競ることなく終了
この日本で欠品だらけのプレスカブを修理してツーリング仕様に仕立て直そうなんて奴は片手で収まる程度しかいないと睨んでいます@京丁椎です。
「競ることなく落札です」
即決価格より少し安い値段で入札していました。ところが開始価格から競ることなく落札です。インジェクション車だから不人気なのか、それともキャブレター車に取り付け出来ないのか。
「もしも使えればラッキー、使えなければ物置の肥しです」
支払い手続きをして二日後、無事にホイールが届きました。
「タイヤは『ダンロップD一〇四』が付いています」
ダンロップD一〇四は耐摩耗性能を重視なビジネスバイクに適しているタイヤです。スゲー固いタイヤで、外すのに苦労しました。
「ドラム内径は約一三〇㎜、間違いなくプレスカブの物です」
タイヤは使えなくはないですが、使ったところで寿命はわずかでしょう。
「今回は購入してあるダンロップD一〇七に交換します。耐摩耗性は劣るかもしれませんが、ビジネスユースではないのでご了承を」
タイヤレバーを使ってホイールからタイヤを外します。バルブを固定しているナットが錆びているのが気になります。もしかするとタイヤの内側も錆びているかもしれません。
「毎日使われる新聞配達用のカブですから多少の錆は出ているでしょう。問題は錆の程度です。リムに穴が開くほど錆びていては使えませんが……大丈夫そうです」
錆びこそあるものの、穴が開くほどの致命的な錆びではありません。
「振れもないみたいだし、ベアリングもスムーズに回る。スポークの緩みも大丈夫やね、リムの錆もほぼ表面だけやな」
ワイヤーブラシで擦ってから転換剤で黒錆びへ転換させてしまえば使えそうです。真鍮ブラシで錆を落します。

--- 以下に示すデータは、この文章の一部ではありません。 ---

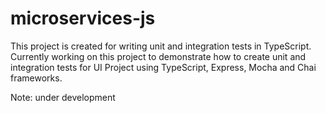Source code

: # microservices-js
This project is created for writing unit and integration tests in TypeScript. Currently working on this project to 
demonstrate how to create unit and integration tests for UI Project using TypeScript, Express, Mocha and Chai frameworks.

Note: under development
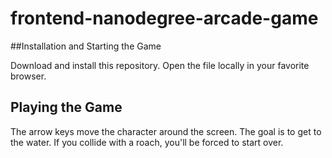 frontend-nanodegree-arcade-game
===============================

##Installation and Starting the Game

Download and install this repository.  Open the file locally in your favorite browser.

## Playing the Game

The arrow keys move the character around the screen.  The goal is to get to the water.  If you collide with a roach, you'll be forced to start over.
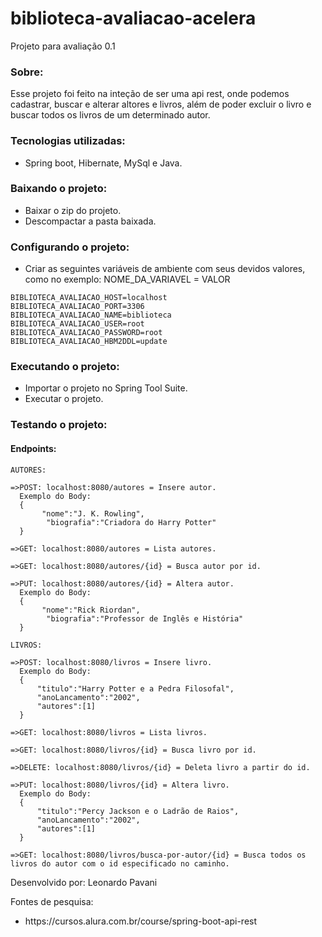 # biblioteca-avaliacao-acelera
Projeto para avaliação 0.1 

<h3>Sobre: </h3>

Esse projeto foi feito na inteção de ser uma api rest, onde podemos cadastrar, buscar e alterar altores e livros, além de poder excluir o livro e buscar todos os livros de um determinado autor.

<h3>Tecnologias utilizadas: </h3>

<ul>
  <li>Spring boot, Hibernate, MySql e Java.</li>
</ul>

<h3>Baixando o projeto: </h3>

<ul>
  <li>Baixar o zip do projeto.</li>
  <li>Descompactar a pasta baixada.</li>
</ul>

<h3>Configurando o projeto: </h3>

<ul>
  <li>Criar as seguintes variáveis de ambiente com seus devidos valores, como no exemplo: NOME_DA_VARIAVEL = VALOR</li>
</ul>

    BIBLIOTECA_AVALIACAO_HOST=localhost
    BIBLIOTECA_AVALIACAO_PORT=3306
    BIBLIOTECA_AVALIACAO_NAME=biblioteca
    BIBLIOTECA_AVALIACAO_USER=root
    BIBLIOTECA_AVALIACAO_PASSWORD=root
    BIBLIOTECA_AVALIACAO_HBM2DDL=update

<h3>Executando o projeto: </h3>

<ul>
  <li>Importar o projeto no Spring Tool Suite.</li>
  <li>Executar o projeto.</li>
</ul>

<h3>Testando o projeto: </h3>

  <h4>Endpoints:</h4>

    AUTORES:

    =>POST: localhost:8080/autores = Insere autor.
      Exemplo do Body: 
      {
           "nome":"J. K. Rowling",
            "biografia":"Criadora do Harry Potter"
      }

    =>GET: localhost:8080/autores = Lista autores.

    =>GET: localhost:8080/autores/{id} = Busca autor por id.

    =>PUT: localhost:8080/autores/{id} = Altera autor.
      Exemplo do Body: 
      {
           "nome":"Rick Riordan",
            "biografia":"Professor de Inglês e História"
      }

    LIVROS:

    =>POST: localhost:8080/livros = Insere livro.
      Exemplo do Body: 
      {
          "titulo":"Harry Potter e a Pedra Filosofal",
          "anoLancamento":"2002",
          "autores":[1]
      }

    =>GET: localhost:8080/livros = Lista livros.

    =>GET: localhost:8080/livros/{id} = Busca livro por id.

    =>DELETE: localhost:8080/livros/{id} = Deleta livro a partir do id.

    =>PUT: localhost:8080/livros/{id} = Altera livro.
      Exemplo do Body: 
      {
          "titulo":"Percy Jackson e o Ladrão de Raios",
          "anoLancamento":"2002",
          "autores":[1]
      }

    =>GET: localhost:8080/livros/busca-por-autor/{id} = Busca todos os livros do autor com o id especificado no caminho.

Desenvolvido por: Leonardo Pavani

Fontes de pesquisa: 

<ul>
  <li> https://cursos.alura.com.br/course/spring-boot-api-rest</li>
</ul>
  
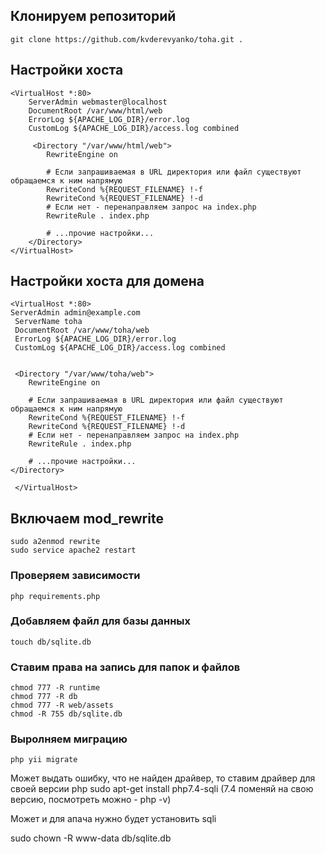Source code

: ## Клонируем репозиторий
    git clone https://github.com/kvderevyanko/toha.git .

## Настройки хоста

    <VirtualHost *:80>
        ServerAdmin webmaster@localhost
        DocumentRoot /var/www/html/web
        ErrorLog ${APACHE_LOG_DIR}/error.log
        CustomLog ${APACHE_LOG_DIR}/access.log combined
    
         <Directory "/var/www/html/web">
            RewriteEngine on
        
            # Если запрашиваемая в URL директория или файл существуют обращаемся к ним напрямую
            RewriteCond %{REQUEST_FILENAME} !-f
            RewriteCond %{REQUEST_FILENAME} !-d
            # Если нет - перенаправляем запрос на index.php
            RewriteRule . index.php
        
            # ...прочие настройки...
        </Directory>
    </VirtualHost>

## Настройки хоста для домена

    <VirtualHost *:80> 
    ServerAdmin admin@example.com 
     ServerName toha 
     DocumentRoot /var/www/toha/web
     ErrorLog ${APACHE_LOG_DIR}/error.log
     CustomLog ${APACHE_LOG_DIR}/access.log combined
     
      
     <Directory "/var/www/toha/web">
        RewriteEngine on
    
        # Если запрашиваемая в URL директория или файл существуют обращаемся к ним напрямую
        RewriteCond %{REQUEST_FILENAME} !-f
        RewriteCond %{REQUEST_FILENAME} !-d
        # Если нет - перенаправляем запрос на index.php
        RewriteRule . index.php
    
        # ...прочие настройки...
    </Directory>
     
     </VirtualHost> 
     
## Включаем mod_rewrite    
    sudo a2enmod rewrite 
    sudo service apache2 restart

### Проверяем зависимости
    php requirements.php

### Добавляем файл для базы данных
    touch db/sqlite.db

### Ставим права на запись для папок и файлов
    chmod 777 -R runtime
    chmod 777 -R db
    chmod 777 -R web/assets
    chmod -R 755 db/sqlite.db
    

### Выролняем миграцию
    php yii migrate

Может выдать ошибку, что не найден драйвер, то ставим драйвер для своей версии php
sudo apt-get install php7.4-sqli (7.4 поменяй на свою версию, посмотреть можно - php -v)

Может и для апача нужно будет установить sqli


sudo chown -R www-data  db/sqlite.db

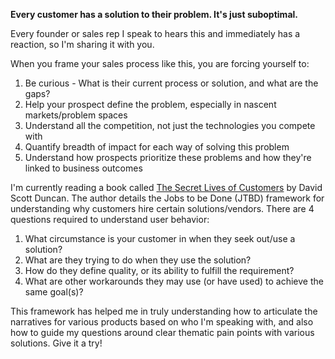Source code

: **Every customer has a solution to their problem. It's just suboptimal.**

Every founder or sales rep I speak to hears this and immediately has a reaction, so I'm sharing it with you. 

When you frame your sales process like this, you are forcing yourself to:
1. Be curious - What is their current process or solution, and what are the gaps?
2. Help your prospect define the problem, especially in nascent markets/problem spaces
3. Understand all the competition, not just the technologies you compete with
4. Quantify breadth of impact for each way of solving this problem
5. Understand how prospects prioritize these problems and how they're linked to business outcomes

I'm currently reading a book called [The Secret Lives of Customers](https://www.amazon.com/Secret-Lives-Customers-Detective-Customer/dp/1541774493) by David Scott Duncan. The author details the Jobs to be Done (JTBD) framework for understanding why customers hire certain solutions/vendors. There are 4 questions required to understand user behavior:
1. What circumstance is your customer in when they seek out/use a solution?
2. What are they trying to do when they use the solution?
3. How do they define quality, or its ability to fulfill the requirement?
4. What are other workarounds they may use (or have used) to achieve the same goal(s)?

This framework has helped me in truly understanding how to articulate the narratives for various products based on who I'm speaking with, and also how to guide my questions around clear thematic pain points with various solutions. Give it a try!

「錆転換剤をスプレーしておけば錆び止めが完了……あれ?」
錆転換剤のスプレーが無くなりました。仕方がないので別の錆び止め剤を使います。
「染めQテクノロジーから発売されている『必殺錆封じ』を塗り込みます」
錆封じは錆びに浸透して固めてしまうタイプの錆び止めです。理屈が良く解りませんが、錆の内部に浸み込んで水分を寄せ付けないから錆びが止まるとか何とか。詳しくはメーカーのHPを見てください、おじさん難しいことわかんない。
「塗ってから十二時間くらいすると乾燥して上塗りできるみたいです」
いいお天気です。日当たりのよい所へホイールを置いて乾燥させます。
「表面がガラス状に硬化すれば上塗りです……が、これはチョットなぁ」
何となくですがベタついた仕上がりです。固まっている部分は有りますが、そもそも『錆を固める』のですから錆の分、部品の輪郭がぼやけているように見えます。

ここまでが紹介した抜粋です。